Synagogue Audit
At the end of the tax year the Tax Office sent an inspector to audit
the books of a synagogue. While he was checking the books he turned
to the Rabbi and said, "I notice you buy a lot of candles. What do
you do with the candle drippings?"
"Good question," noted the Rabbi. "We save them up and send them back to
the candle makers, and every now and then they send us free box of candles."

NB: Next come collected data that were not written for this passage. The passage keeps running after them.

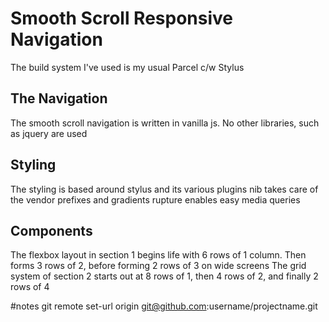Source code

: # Smooth Scroll Responsive Navigation
The build system I've used is my usual Parcel c/w Stylus
## The Navigation
The smooth scroll navigation is written in vanilla js. No other libraries, such as jquery are used
## Styling
The styling is based around stylus and its various plugins
nib takes care of the vendor prefixes and gradients
rupture enables easy media queries
## Components
The flexbox layout in section 1 begins life with 6 rows of 1 column. Then forms 3 rows of 2, before forming 2 rows of 3 on wide screens
The grid system of section 2 starts out at 8 rows of 1, then 4 rows of 2, and finally 2 rows of 4

#notes
git remote set-url origin git@github.com:username/projectname.git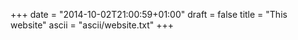 +++
date = "2014-10-02T21:00:59+01:00"
draft = false
title = "This website"
ascii = "ascii/website.txt"
+++

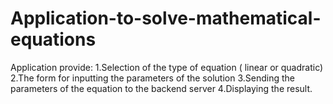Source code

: # Application-to-solve-mathematical-equations
Application provide:
1.Selection of the type of equation ( linear or quadratic)
2.The form for inputting the parameters of the solution
3.Sending the parameters of the equation to the backend server
4.Displaying the result.
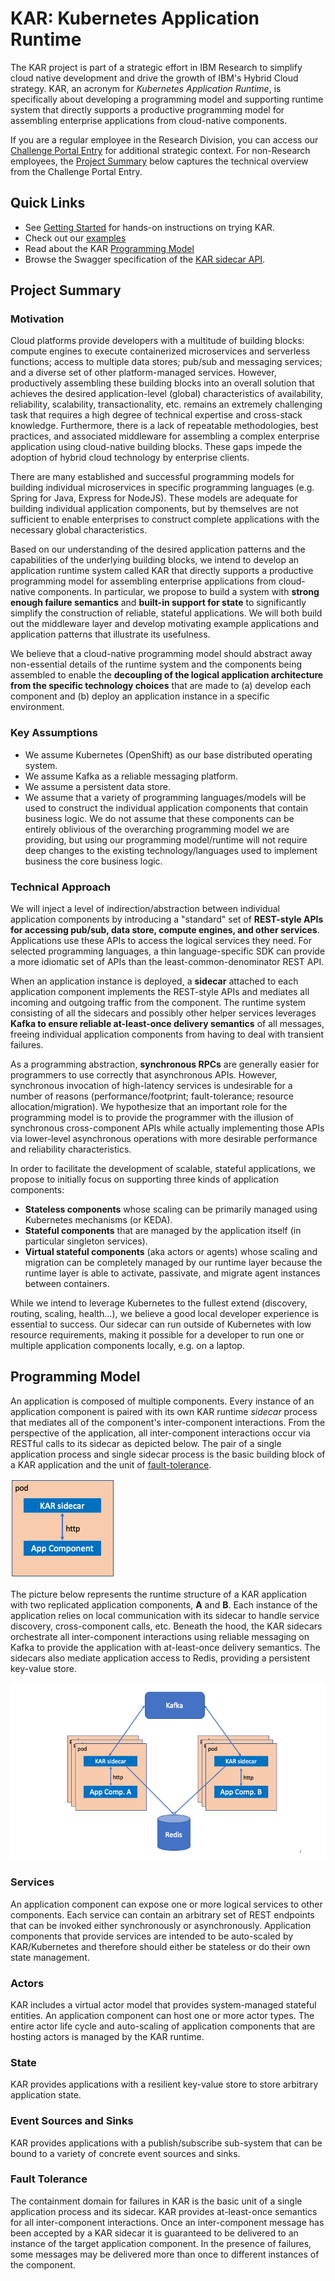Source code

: # KAR: Kubernetes Application Runtime

The KAR project is part of a strategic effort in IBM Research to
simplify cloud native development and drive the growth of IBM's Hybrid
Cloud strategy. KAR, an acronym for *Kubernetes Application Runtime*,
is specifically about developing a programming model and supporting
runtime system that directly supports a productive programming model
for assembling enterprise applications from cloud-native components.

If you are a regular employee in the Research Division, you can access
our [Challenge Portal Entry](https://aichallenges.sl.cloud9.ibm.com/challenges/2659?tab=details)
for additional strategic context.  For non-Research employees, the
[Project Summary](#project-summary) below captures the technical
overview from the Challenge Portal Entry.

## Quick Links

+ See [Getting Started](docs/getting-started.md) for hands-on instructions on trying KAR.
+ Check out our [examples](examples/README.md)
+ Read about the KAR [Programming Model](#programming-model)
+ Browse the Swagger specification of the [KAR sidecar API](https://pages.github.ibm.com/solsa/kar/api/redoc/).

## Project Summary

### Motivation

Cloud platforms provide developers with a multitude of building
blocks: compute engines to execute containerized microservices and
serverless functions; access to multiple data stores; pub/sub and
messaging services; and a diverse set of other platform-managed
services. However, productively assembling these building blocks into
an overall solution that achieves the desired application-level
(global) characteristics of availability, reliability, scalability,
transactionality, etc. remains an extremely challenging task that
requires a high degree of technical expertise and cross-stack
knowledge. Furthermore, there is a lack of repeatable methodologies,
best practices, and associated middleware for assembling a complex
enterprise application using cloud-native building blocks. These gaps
impede the adoption of hybrid cloud technology by enterprise clients.

There are many established and successful programming models for
building individual microservices in specific programming languages
(e.g. Spring for Java, Express for NodeJS). These models are adequate
for building individual application components, but by themselves are
not sufficient to enable enterprises to construct complete
applications with the necessary global characteristics.

Based on our understanding of the desired application patterns and the
capabilities of the underlying building blocks, we intend to develop
an application runtime system called KAR that directly supports a
productive programming model for assembling enterprise applications
from cloud-native components. In particular, we propose to build a
system with **strong enough failure semantics** and **built-in support
for state** to significantly simplify the construction of reliable,
stateful applications. We will both build out the middleware layer and
develop motivating example applications and application patterns that
illustrate its usefulness.

We believe that a cloud-native programming model should abstract away
non-essential details of the runtime system and the components being
assembled to enable the **decoupling of the logical application
architecture from the specific technology choices** that are made to
(a) develop each component and (b) deploy an application instance in a
specific environment.

### Key Assumptions
+ We assume Kubernetes (OpenShift) as our base distributed operating system.
+ We assume Kafka as a reliable messaging platform.
+ We assume a persistent data store.
+ We assume that a variety of programming languages/models will be
  used to construct the individual application components that contain
  business logic. We do not assume that these components can be
  entirely oblivious of the overarching programming model we are
  providing, but using our programming model/runtime will not require
  deep changes to the existing technology/languages used to implement
  business the core business logic.

### Technical Approach

We will inject a level of indirection/abstraction between individual
application components by introducing a "standard" set of **REST-style
APIs for accessing pub/sub, data store, compute engines, and other
services**. Applications use these APIs to access the logical services
they need. For selected programming languages, a thin
language-specific SDK can provide a more idiomatic set of APIs than
the least-common-denominator REST API.

When an application instance is deployed, a **sidecar** attached to
each application component implements the REST-style APIs and mediates
all incoming and outgoing traffic from the component. The runtime
system consisting of all the sidecars and possibly other helper
services leverages **Kafka to ensure reliable at-least-once delivery
semantics** of all messages, freeing individual application components
from having to deal with transient failures.

As a programming abstraction, **synchronous RPCs** are generally
easier for programmers to use correctly that asynchronous
APIs. However, synchronous invocation of high-latency services is
undesirable for a number of reasons (performance/footprint;
fault-tolerance; resource allocation/migration). We hypothesize that
an important role for the programming model is to provide the
programmer with the illusion of synchronous cross-component APIs while
actually implementing those APIs via lower-level asynchronous
operations with more desirable performance and reliability
characteristics.

In order to facilitate the development of scalable, stateful
applications, we propose to initially focus on supporting three kinds
of application components:
+ **Stateless components** whose scaling can be primarily managed
  using Kubernetes mechanisms (or KEDA).
+ **Stateful components** that are managed by the application itself
  (in particular singleton services).
+ **Virtual stateful components** (aka actors or agents) whose
  scaling and migration can be completely managed by our runtime layer
  because the runtime layer is able to activate, passivate, and migrate
  agent instances between containers.

While we intend to leverage Kubernetes to the fullest extend
(discovery, routing, scaling, health...), we believe a good local
developer experience is essential to success. Our sidecar can run
outside of Kubernetes with low resource requirements, making it
possible for a developer to run one or multiple application components
locally, e.g. on a laptop.

## Programming Model

An application is composed of multiple components. Every instance of
an application component is paired with its own KAR runtime _sidecar_
process that mediates all of the component's inter-component
interactions. From the perspective of the application, all
inter-component interactions occur via RESTful calls to its sidecar as
depicted below. The pair of a single application process and single
sidecar process is the basic building block of a KAR application and
the unit of [fault-tolerance](#fault-tolerance).

![KAR sidecar and application](docs/images/sidecar-in-pod.png)

The picture below represents the runtime structure of a KAR
application with two replicated application components, **A** and
**B**. Each instance of the application relies on local communication
with its sidecar to handle service discovery, cross-component calls,
etc. Beneath the hood, the KAR sidecars orchestrate all
inter-component interactions using reliable messaging on Kafka to
provide the application with at-least-once delivery semantics. The
sidecars also mediate application access to Redis, providing a
persistent key-value store.

![multi-pod KAR application](docs/images/multiple-pods.png)

### Services

An application component can expose one or more logical services to
other components. Each service can contain an arbitrary set of REST
endpoints that can be invoked either synchronously or
asynchronously. Application components that provide services are
intended to be auto-scaled by KAR/Kubernetes and therefore should
either be stateless or do their own state management. 

### Actors

KAR includes a virtual actor model that provides system-managed
stateful entities. An application component can host one or more actor
types.  The entire actor life cycle and auto-scaling of application
components that are hosting actors is managed by the KAR runtime.

### State

KAR provides applications with a resilient key-value store to store
arbitrary application state.

### Event Sources and Sinks

KAR provides applications with a publish/subscribe sub-system that can
be bound to a variety of concrete event sources and sinks.

### Fault Tolerance

The containment domain for failures in KAR is the basic unit of a
single application process and its sidecar. KAR provides at-least-once
semantics for all inter-component interactions.  Once an
inter-component message has been accepted by a KAR sidecar
it is guaranteed to be delivered to an instance of the target
application component. In the presence of failures, some messages may
be delivered more than once to different instances of the component.
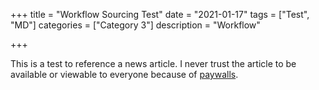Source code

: +++
title = "Workflow Sourcing Test"
date = "2021-01-17"
tags = ["Test", "MD"]
categories = ["Category 3"]
description = "Workflow"

+++

This is a test to reference a news article. I never trust the article to be available or viewable to everyone because of [paywalls](https://hackmd.io/@cZWTACDrRsWhBCNPdgmfOQ/SJ0T3lzku).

"Oh," replied the auditor, somewhat disappointed that his unusual
question had a practical answer. But on he went, in his own particularly
obnoxious way: "What about all these matzo purchases? What do you do with
the crumbs?"
"Ah, yes," replied the Rabbi, realising that this inspector was trying
to trap him with an unanswerable question. "We collect them and send them
back to the manufacturers. Every now and then they send a free box of matzo
balls."
"I see," replied the auditor, thinking hard about how he could fluster the
know-it-all Rabbi. "Well, Rabbi," he went on, "what do you do with
all the leftover foreskins from the circumcisions you perform?"
"Here, too, we do not waste," answered the Rabbi, getting tired of
this unusually rude auditor. "What we do is save up all the foreskins and
send them to the Tax Office, and about once a year they send us a complete
dick."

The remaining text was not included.